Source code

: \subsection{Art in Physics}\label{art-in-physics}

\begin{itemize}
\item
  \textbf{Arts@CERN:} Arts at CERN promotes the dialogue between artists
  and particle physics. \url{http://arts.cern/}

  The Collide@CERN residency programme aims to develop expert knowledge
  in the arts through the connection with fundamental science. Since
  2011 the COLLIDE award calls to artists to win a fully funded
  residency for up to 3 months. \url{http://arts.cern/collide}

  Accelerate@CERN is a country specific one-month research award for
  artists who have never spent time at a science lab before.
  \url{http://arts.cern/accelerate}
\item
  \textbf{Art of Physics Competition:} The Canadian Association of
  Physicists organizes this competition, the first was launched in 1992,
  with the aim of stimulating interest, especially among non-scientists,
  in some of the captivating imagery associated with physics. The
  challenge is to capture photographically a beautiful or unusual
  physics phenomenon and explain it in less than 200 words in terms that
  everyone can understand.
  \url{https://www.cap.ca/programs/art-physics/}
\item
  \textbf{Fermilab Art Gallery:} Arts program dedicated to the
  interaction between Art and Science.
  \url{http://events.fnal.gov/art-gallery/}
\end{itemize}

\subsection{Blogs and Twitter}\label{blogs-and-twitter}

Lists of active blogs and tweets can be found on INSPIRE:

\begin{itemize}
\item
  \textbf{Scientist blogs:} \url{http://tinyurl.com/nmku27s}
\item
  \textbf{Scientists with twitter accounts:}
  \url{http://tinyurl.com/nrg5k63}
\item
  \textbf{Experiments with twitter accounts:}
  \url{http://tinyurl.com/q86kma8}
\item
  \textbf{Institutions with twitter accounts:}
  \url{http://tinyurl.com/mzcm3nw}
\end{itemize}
§
EXERCISE GOAL: Output the full listing. Match it exactly.

EXERCISE SOLUTION:
Source code

: \subsection{Art in Physics}\label{art-in-physics}

\begin{itemize}
\item
  \textbf{Arts@CERN:} Arts at CERN promotes the dialogue between artists
  and particle physics. \url{http://arts.cern/}

  The Collide@CERN residency programme aims to develop expert knowledge
  in the arts through the connection with fundamental science. Since
  2011 the COLLIDE award calls to artists to win a fully funded
  residency for up to 3 months. \url{http://arts.cern/collide}

  Accelerate@CERN is a country specific one-month research award for
  artists who have never spent time at a science lab before.
  \url{http://arts.cern/accelerate}
\item
  \textbf{Art of Physics Competition:} The Canadian Association of
  Physicists organizes this competition, the first was launched in 1992,
  with the aim of stimulating interest, especially among non-scientists,
  in some of the captivating imagery associated with physics. The
  challenge is to capture photographically a beautiful or unusual
  physics phenomenon and explain it in less than 200 words in terms that
  everyone can understand.
  \url{https://www.cap.ca/programs/art-physics/}
\item
  \textbf{Fermilab Art Gallery:} Arts program dedicated to the
  interaction between Art and Science.
  \url{http://events.fnal.gov/art-gallery/}
\end{itemize}

\subsection{Blogs and Twitter}\label{blogs-and-twitter}

Lists of active blogs and tweets can be found on INSPIRE:

\begin{itemize}
\item
  \textbf{Scientist blogs:} \url{http://tinyurl.com/nmku27s}
\item
  \textbf{Scientists with twitter accounts:}
  \url{http://tinyurl.com/nrg5k63}
\item
  \textbf{Experiments with twitter accounts:}
  \url{http://tinyurl.com/q86kma8}
\item
  \textbf{Institutions with twitter accounts:}
  \url{http://tinyurl.com/mzcm3nw}
\end{itemize}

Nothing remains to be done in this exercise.